Pour la pasteurisation et la stérilisation : quatre pasteurisateurs, de construction allemande, deux réfrigérants, de construction suisse ; un troisième a été commandé à l’industrie française.

Pour la condensation : deux groupes d’appareils à condenser dans le vide, dont l’un, de construction suisse, mais mis au point en France, est en service, et l’autre, de construction également suisse, est en voie de montage ; trois bacs à tapettes tournantes, dont deux sont en service et un troisième en voie de montage; tous les trois sont de construction suisse; trois sertisseuses, dont deux, l'une de construction fran­çaise et l’autre de construction américaine, sont en service, et la troisième, de construction américaine, est en voie de montage; deux homogénéisateurs, ou machines à fixer, de cons­truction française; trois autoclaves, de construction française.

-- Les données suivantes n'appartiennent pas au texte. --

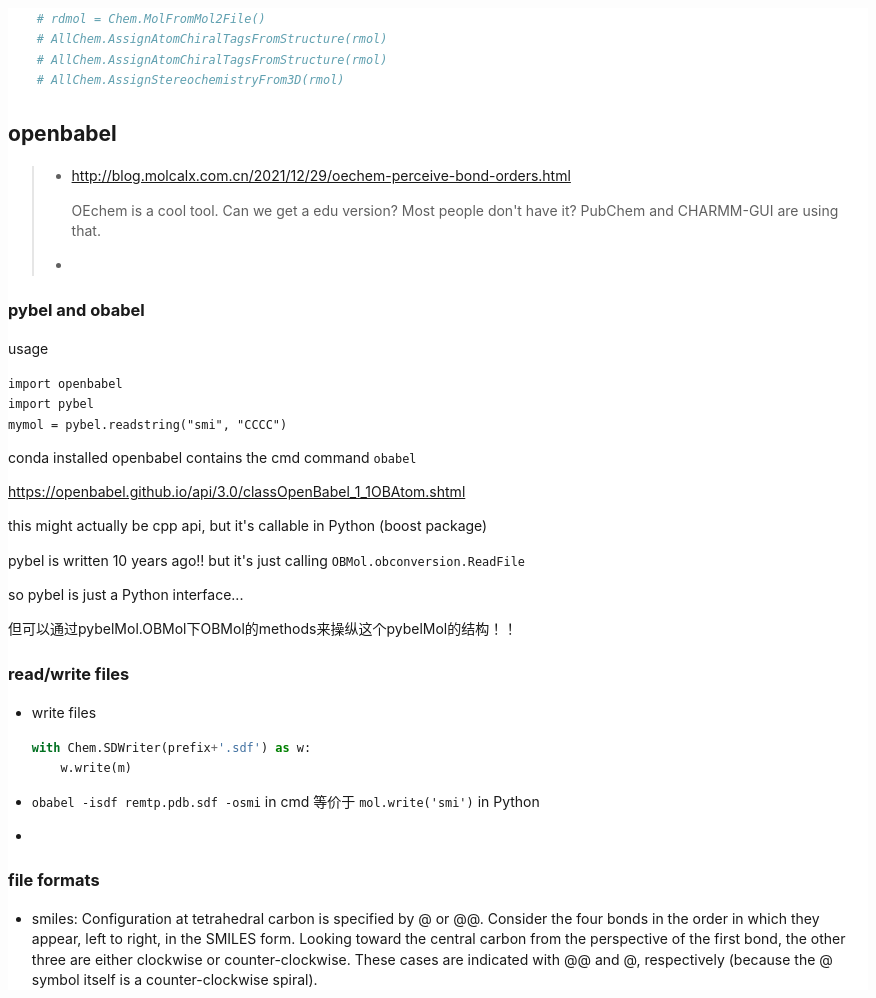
 ```python
    # rdmol = Chem.MolFromMol2File()
    # AllChem.AssignAtomChiralTagsFromStructure(rmol)
    # AllChem.AssignAtomChiralTagsFromStructure(rmol)
    # AllChem.AssignStereochemistryFrom3D(rmol)
```



## openbabel

> - http://blog.molcalx.com.cn/2021/12/29/oechem-perceive-bond-orders.html
>
>   OEchem is a cool tool. Can we get a edu version? Most people don't have it? PubChem and CHARMM-GUI are using that.
>
> - 

### pybel and obabel

usage

```shell
import openbabel
import pybel
mymol = pybel.readstring("smi", "CCCC")
```

conda installed openbabel contains the cmd command `obabel`

https://openbabel.github.io/api/3.0/classOpenBabel_1_1OBAtom.shtml

this might actually be cpp api, but it's callable in Python (boost package)

pybel is written 10 years ago!! but it's just calling `OBMol.obconversion.ReadFile`

so pybel is just a Python interface...

但可以通过pybelMol.OBMol下OBMol的methods来操纵这个pybelMol的结构！！

### read/write files

- write files

  ```python
  with Chem.SDWriter(prefix+'.sdf') as w:
      w.write(m)
  ```

- `obabel -isdf remtp.pdb.sdf -osmi` in cmd 等价于 `mol.write('smi')` in Python

- 

### file formats

- smiles: Configuration at tetrahedral carbon is specified by @ or @@. Consider the four bonds in the order in which they appear, left to right, in the SMILES form. Looking toward the central carbon from the perspective of the first bond, the other three are either clockwise or counter-clockwise. These cases are indicated with @@ and @, respectively (because the @ symbol itself is a counter-clockwise spiral).
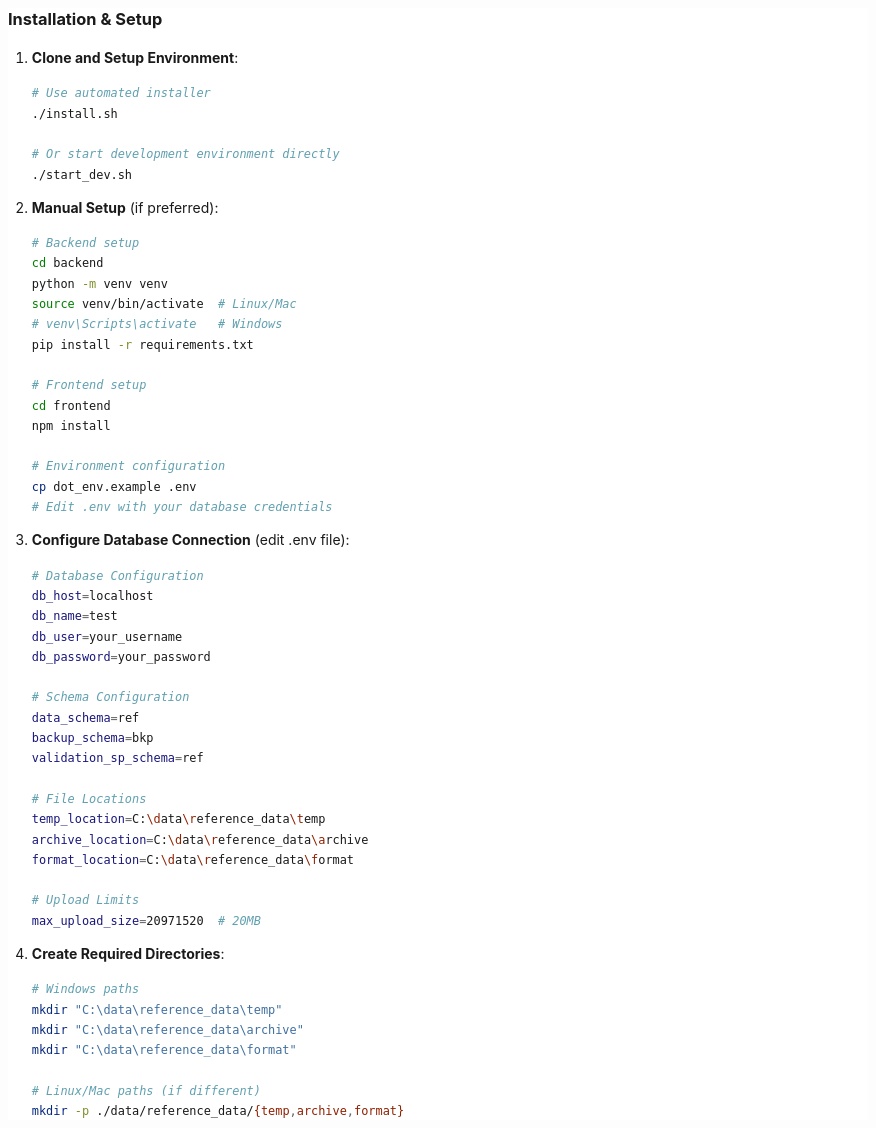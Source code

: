 ### Installation & Setup

1. **Clone and Setup Environment**:
   ```bash
   # Use automated installer
   ./install.sh
   
   # Or start development environment directly
   ./start_dev.sh
   ```

2. **Manual Setup** (if preferred):
   ```bash
   # Backend setup
   cd backend
   python -m venv venv
   source venv/bin/activate  # Linux/Mac
   # venv\Scripts\activate   # Windows
   pip install -r requirements.txt

   # Frontend setup
   cd frontend
   npm install

   # Environment configuration
   cp dot_env.example .env
   # Edit .env with your database credentials
   ```

3. **Configure Database Connection** (edit .env file):
   ```bash
   # Database Configuration
   db_host=localhost
   db_name=test
   db_user=your_username
   db_password=your_password

   # Schema Configuration
   data_schema=ref
   backup_schema=bkp
   validation_sp_schema=ref

   # File Locations
   temp_location=C:\data\reference_data\temp
   archive_location=C:\data\reference_data\archive
   format_location=C:\data\reference_data\format

   # Upload Limits
   max_upload_size=20971520  # 20MB
   ```

4. **Create Required Directories**:
   ```bash
   # Windows paths
   mkdir "C:\data\reference_data\temp"
   mkdir "C:\data\reference_data\archive"
   mkdir "C:\data\reference_data\format"
   
   # Linux/Mac paths (if different)
   mkdir -p ./data/reference_data/{temp,archive,format}
   ```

Pour le barattage : une baratte, de construction allemande.

En outre, la maison dispose de nombreuses pompes, dont trois à eau, débitant 105 mètres cubes à l’heure, de bacs de réception et de rinçage, de bidons, etc., le tout de construction française.

La force motrice est fournie par une turbine hydrau­lique actionnant un générateur électrique d’une puissance de 25 H. P., de construction française. Ce générateur alimente plusieurs moteurs, de construction également française, qui assurent la marche de différents appareils. L’usine dispose, en outre, d’une machine à vapeur déve­loppant une puissance de 20 à 25 H. P., de construction française, avec trois chaudières, également françaises, dont deux en service et une en voie de montage. Ces trois chaudières représentent ensemble une surface de chauffe de 300 mètres carrés.

La production, qui a commencé à prendre un dévelop­pement considérable depuis la reprise de l'usine par MM. A. Paillaud et Cie, a passé de 1.500 boites de lait con­densé par jour en 1912 à une moyenne journalière de 5.000 actuellement. Cette moyenne pourrait être facile­ment doublée. Le chiffre de 10.000 boites par jour a, d’ailleurs, été atteint en automne 1917.

Le lait condensé de la maison porte la marque « Salva ». Depuis le com­mencement de l’année 1918, la maison ne pouvant plus se procurer du sucre, alors que ses concurrents étrangers et particulièrement suisses semblent en disposer dans une mesure suffisante, ne peut produire que du lait condensé non sucré. Elle se trouve ainsi placée dans un état d'in­fériorité vis-à-vis de ses concurrents, le lait condensé su­cré étant préféré par les consommateurs à celui qui ne l’est pas. En outre, sa production se trouve réduite du fait que pour être condensé sans sucre, le lait doit subir l’opération de la stérilisation par les liantes températures et que la moitié environ de celui qui arrive à l’usine de MM. A. Paillaud et Cie ne peut, en raison de son degré d’acidité trop élevé, être soumise à cette opération. Dans ces conditions, la maison est obligée de transformer en fromages les quantités de lait qui ne peuvent être utili­sées pour la préparation du lait condensé. Sa production de fromages atteint un millier de camemberts par jour.

Jusqu’en 1918, la majeure partie de la production des laits de conserve préparés à l’usine de Creully avait été réservée aux besoins du service de santé. En 1913 et en 1914, la maison a fourni à ce service à Marseille environ 1.200.000 boites de lait stérilisé pour les hôpitaux et les ambulances militaires du Maroc. Au cours des années 1916 et 1917, elle a fourni un million de boites de lait condensé aux services de l’Intendance militaire à Rouen. Les excédents disponibles de la production avaient été livrés au commerce, dans toute la France, ou exportés aux Colonies. Actuellement, toute la production de l’usine est destinée aux besoins de la consommation civile. Pour l’après-guerre, MM. A. Paillaud et Cie se proposent d’a­grandir considérablement leurs installations de Creully, d’étendre leur rayon de ramassage et d’augmenter la pro­duction des laits de conserve de façon à pouvoir éliminer du marché français les produits similaires étrangers et assurer, en outre, à leurs marques des débouchés importants dans les colonies françaises ainsi que dans les pays étrangers.

Comme exploitation annexe, ils envisagent l’installation d’une porcherie pour l’utilisation des sous-produits de leur fabrication de fromages.

Le personnel de la maison, qui en 1912 se composait de 15 ouvriers et ouvrières, en comprend actuellement 70, presque exclusivement recrutés dans la région.